Morning Report: FOMC minutes not as hawkish as feared 8/18/16

Vital Statistics:

Last Change
S&P Futures 2177.5 -2.0
Eurostoxx Index 342.0 1.5
Oil (WTI) 47.0 0.2
US dollar index 85.5 -0.1
10 Year Govt Bond Yield 1.55%
Current Coupon Fannie Mae TBA 103.3
Current Coupon Ginnie Mae TBA 104.2
30 Year Fixed Rate Mortgage 3.5

Stocks are flattish after the FOMC minutes came in less hawkish than feared. Bonds and MBS are up.

Initial Jobless Claims came in at 262k last week.

The Philly Fed Business Outlook Survey came in slightly positive, about in line with expectations.

The FOMC minutes were not quite as hawkish as markets feared. The Fed noted that the two biggest fears at the June meeting (Brexit, which had just happened, and the terrible May jobs report) turned out to be non-events. That said, there is still some debate at the Fed over how much more work they have to do on the employment side of their dual mandate. Some at the Fed point to the unemployment rate and infer their job is largely done, while others point to the low labor force participation rate and say they have more work to do. The lack of language about the risks of the economy being more tilted toward the upside than the downside has been taken as a signal that the Fed isn’t planning to move in September. Bonds rallied somewhat on the minutes, with the 10 year falling to 1.54% and the Fed Funds futures reducing the implied probability of a 2016 hike to a coin toss.

The minutes did discuss housing a bit as well. In terms of housing construction, they noted that housing activity growth had slowed in recent months, which is a fair observation however housing starts have been in a 1.1 million to 1.2 million range for about a year. Not much improvement going on there at all, just steady state. Much of the growth is going to multi-fam construction, not single, however.

In terms of credit, the Fed noted that mortgage credit became somewhat more easy between the June and July meetings. Apparently, a number of large banks said they had eased standards somewhat for GSE loans. Purchase and refi activity picked up as well.

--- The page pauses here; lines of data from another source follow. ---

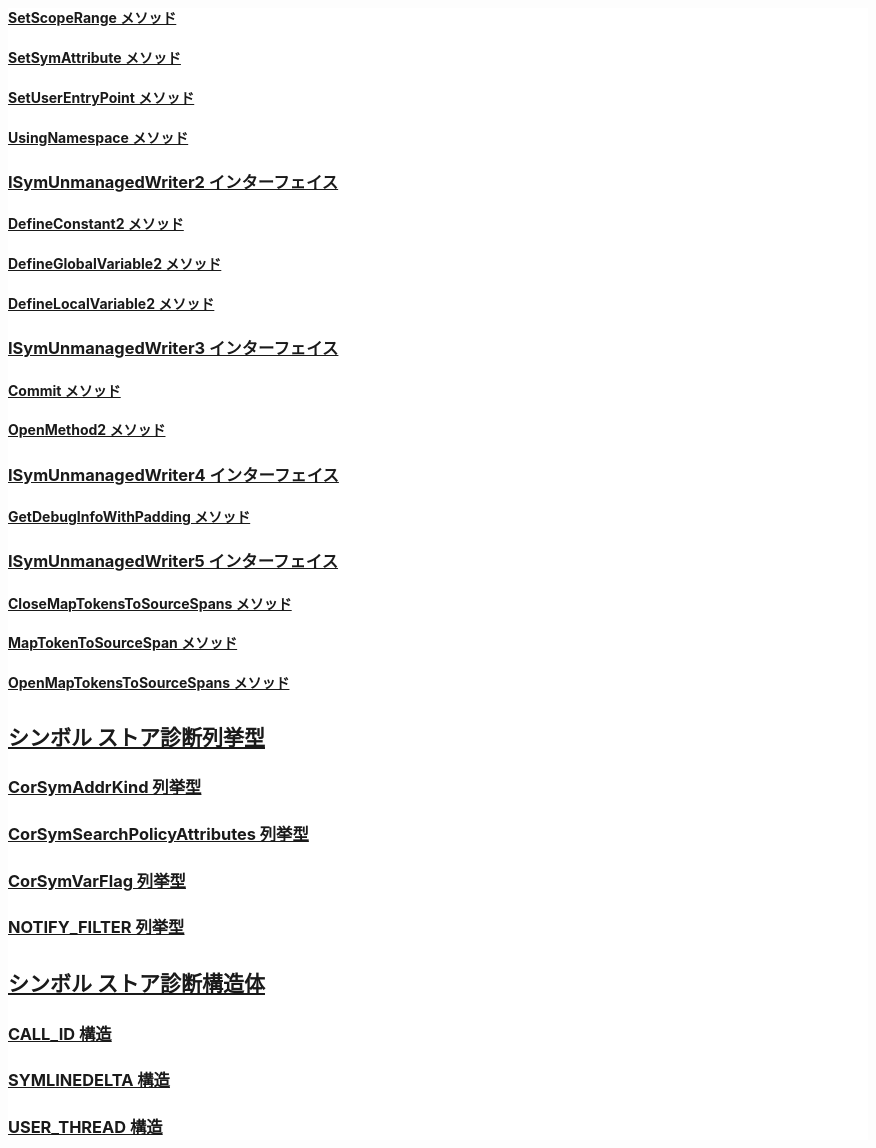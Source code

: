 #### [SetScopeRange メソッド](isymunmanagedwriter-setscoperange-method.md)
#### [SetSymAttribute メソッド](isymunmanagedwriter-setsymattribute-method.md)
#### [SetUserEntryPoint メソッド](isymunmanagedwriter-setuserentrypoint-method.md)
#### [UsingNamespace メソッド](isymunmanagedwriter-usingnamespace-method.md)
### [ISymUnmanagedWriter2 インターフェイス](isymunmanagedwriter2-interface.md)
#### [DefineConstant2 メソッド](isymunmanagedwriter2-defineconstant2-method.md)
#### [DefineGlobalVariable2 メソッド](isymunmanagedwriter2-defineglobalvariable2-method.md)
#### [DefineLocalVariable2 メソッド](isymunmanagedwriter2-definelocalvariable2-method.md)
### [ISymUnmanagedWriter3 インターフェイス](isymunmanagedwriter3-interface.md)
#### [Commit メソッド](isymunmanagedwriter3-commit-method.md)
#### [OpenMethod2 メソッド](isymunmanagedwriter3-openmethod2-method.md)
### [ISymUnmanagedWriter4 インターフェイス](isymunmanagedwriter4-interface.md)
#### [GetDebugInfoWithPadding メソッド](isymunmanagedwriter4-getdebuginfowithpadding-method.md)
### [ISymUnmanagedWriter5 インターフェイス](isymunmanagedwriter5-interface.md)
#### [CloseMapTokensToSourceSpans メソッド](isymunmanagedwriter5-closemaptokenstosourcespans-method.md)
#### [MapTokenToSourceSpan メソッド](isymunmanagedwriter5-maptokentosourcespan-method.md)
#### [OpenMapTokensToSourceSpans メソッド](isymunmanagedwriter5-openmaptokenstosourcespans-method.md)
## [シンボル ストア診断列挙型](diagnostics-symbol-store-enumerations.md)
### [CorSymAddrKind 列挙型](corsymaddrkind-enumeration.md)
### [CorSymSearchPolicyAttributes 列挙型](corsymsearchpolicyattributes-enumeration.md)
### [CorSymVarFlag 列挙型](corsymvarflag-enumeration.md)
### [NOTIFY_FILTER 列挙型](notify-filter-enumeration.md)
## [シンボル ストア診断構造体](diagnostics-symbol-store-structures.md)
### [CALL_ID 構造](call-id-structure.md)
### [SYMLINEDELTA 構造](symlinedelta-structure.md)
### [USER_THREAD 構造](user-thread-structure.md)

Speaking of GSE loans, everyone in DC realizes that the current state of affairs (with the GSEs as wards of the state) is unsustainable, however no one really knows what to do with them. The US taxpayer bears the credit risk of 90% of all new origination. Republicans would like the government less involved with the mortgage market, while Democrats would like to see them officially nationalized and made a government owned corporation. The point is moot, however in that there is nothing in the private sector capable of replacing them.

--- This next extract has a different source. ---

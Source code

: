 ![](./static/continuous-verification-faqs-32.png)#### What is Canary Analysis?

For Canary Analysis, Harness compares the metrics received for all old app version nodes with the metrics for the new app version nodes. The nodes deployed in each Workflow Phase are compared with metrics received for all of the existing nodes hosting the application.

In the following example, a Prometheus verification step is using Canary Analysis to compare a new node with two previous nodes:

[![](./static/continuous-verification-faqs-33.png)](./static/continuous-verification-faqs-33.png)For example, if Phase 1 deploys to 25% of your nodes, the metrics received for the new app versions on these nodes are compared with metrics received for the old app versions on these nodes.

Note that Fan and Fred used to be 100% owned by the government (Fannie Mae was a New Deal phenomenon), and LBJ made them a nominally private institution. The reason? Fannie Mae’s debt was becoming a problem for the national balance sheet and was making it difficult to finance the Vietnam war. LBJ wanted Fannie Mae’s debt off the official books of the US Government, so he spun off a piece to private investor. So, yes Virginia, the first user of off-balance sheet financing was Uncle Sam.

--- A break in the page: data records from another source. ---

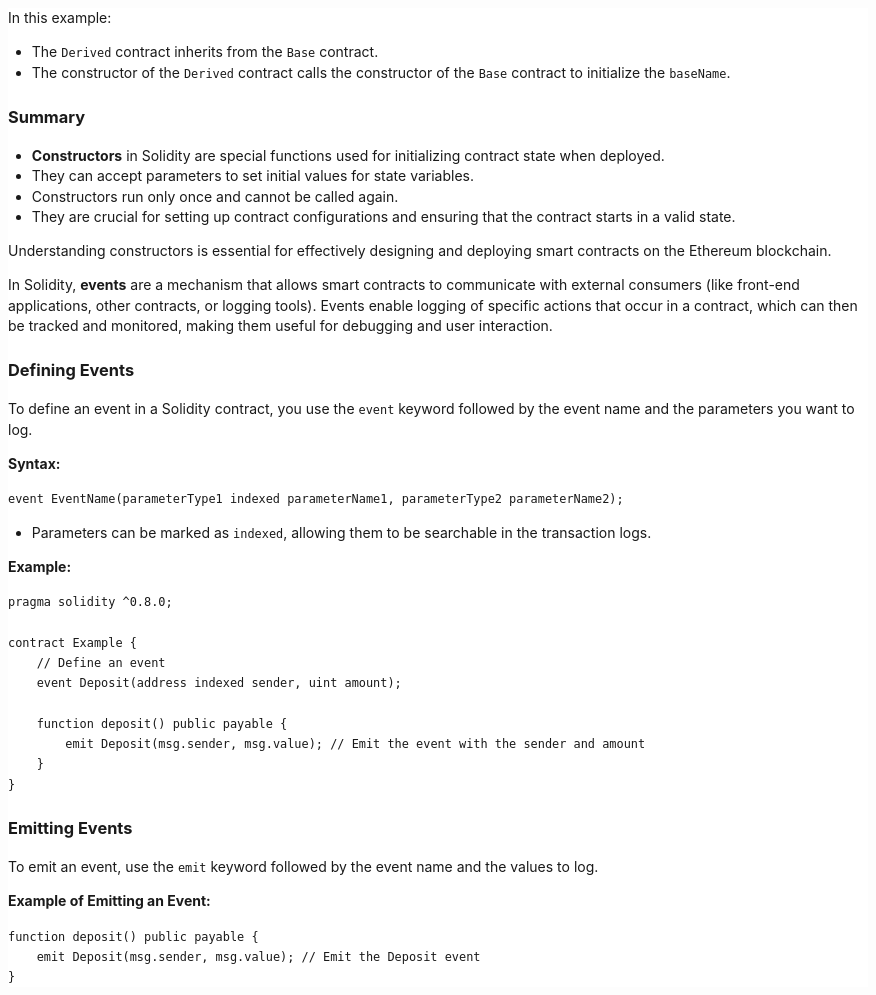 In this example:
- The `Derived` contract inherits from the `Base` contract.
- The constructor of the `Derived` contract calls the constructor of the `Base` contract to initialize the `baseName`.

### Summary

- **Constructors** in Solidity are special functions used for initializing contract state when deployed.
- They can accept parameters to set initial values for state variables.
- Constructors run only once and cannot be called again.
- They are crucial for setting up contract configurations and ensuring that the contract starts in a valid state.

Understanding constructors is essential for effectively designing and deploying smart contracts on the Ethereum blockchain.

In Solidity, **events** are a mechanism that allows smart contracts to communicate with external consumers (like front-end applications, other contracts, or logging tools). Events enable logging of specific actions that occur in a contract, which can then be tracked and monitored, making them useful for debugging and user interaction.

### Defining Events

To define an event in a Solidity contract, you use the `event` keyword followed by the event name and the parameters you want to log.

**Syntax:**
```solidity
event EventName(parameterType1 indexed parameterName1, parameterType2 parameterName2);
```

- Parameters can be marked as `indexed`, allowing them to be searchable in the transaction logs.

**Example:**
```solidity
pragma solidity ^0.8.0;

contract Example {
    // Define an event
    event Deposit(address indexed sender, uint amount);

    function deposit() public payable {
        emit Deposit(msg.sender, msg.value); // Emit the event with the sender and amount
    }
}
```

### Emitting Events

To emit an event, use the `emit` keyword followed by the event name and the values to log.

**Example of Emitting an Event:**
```solidity
function deposit() public payable {
    emit Deposit(msg.sender, msg.value); // Emit the Deposit event
}
```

Former Minneapolis Fed Head Narayana Kochlerakota compares the US recovery to that of Europe and Japan. People trumpeting the great performance of the US versus their peers (largely a partisan affair) are ignoring the fact that the US population has been increasing much faster than Europe, so comparing simple GDP growth isn’t really all that meaningful. If you look at employment, the US looks worse. This has big implications for monetary policy. Perhaps QE hasn’t been quite the elixir it has been held up to be. In Japan, banks are running out of JGBs to sell the Central Bank. To me, the glaring observation is that the 10 year bond yield where it was pre taper tantrum (Spring of 2013). It implies they could have achieved the same result doing nothing! As Art Cashin said, the Fed is beginning to resemble Casey Stengal’s 1962 Mets.

10 year NAD

That said, it looks like fiscal policy might be ready to run with the ball. Hillary Clinton and Donald Trump both want to spend more money. Assuming Hillary wins and the GOP keeps the House, we will have to see if she can cut a deal with Republicans to allow for more spending.

13 Responses

  1. A competent Trump campaign could do something with this:

    “Think the world is on fire? Obama’s national security adviser says things are better than ever.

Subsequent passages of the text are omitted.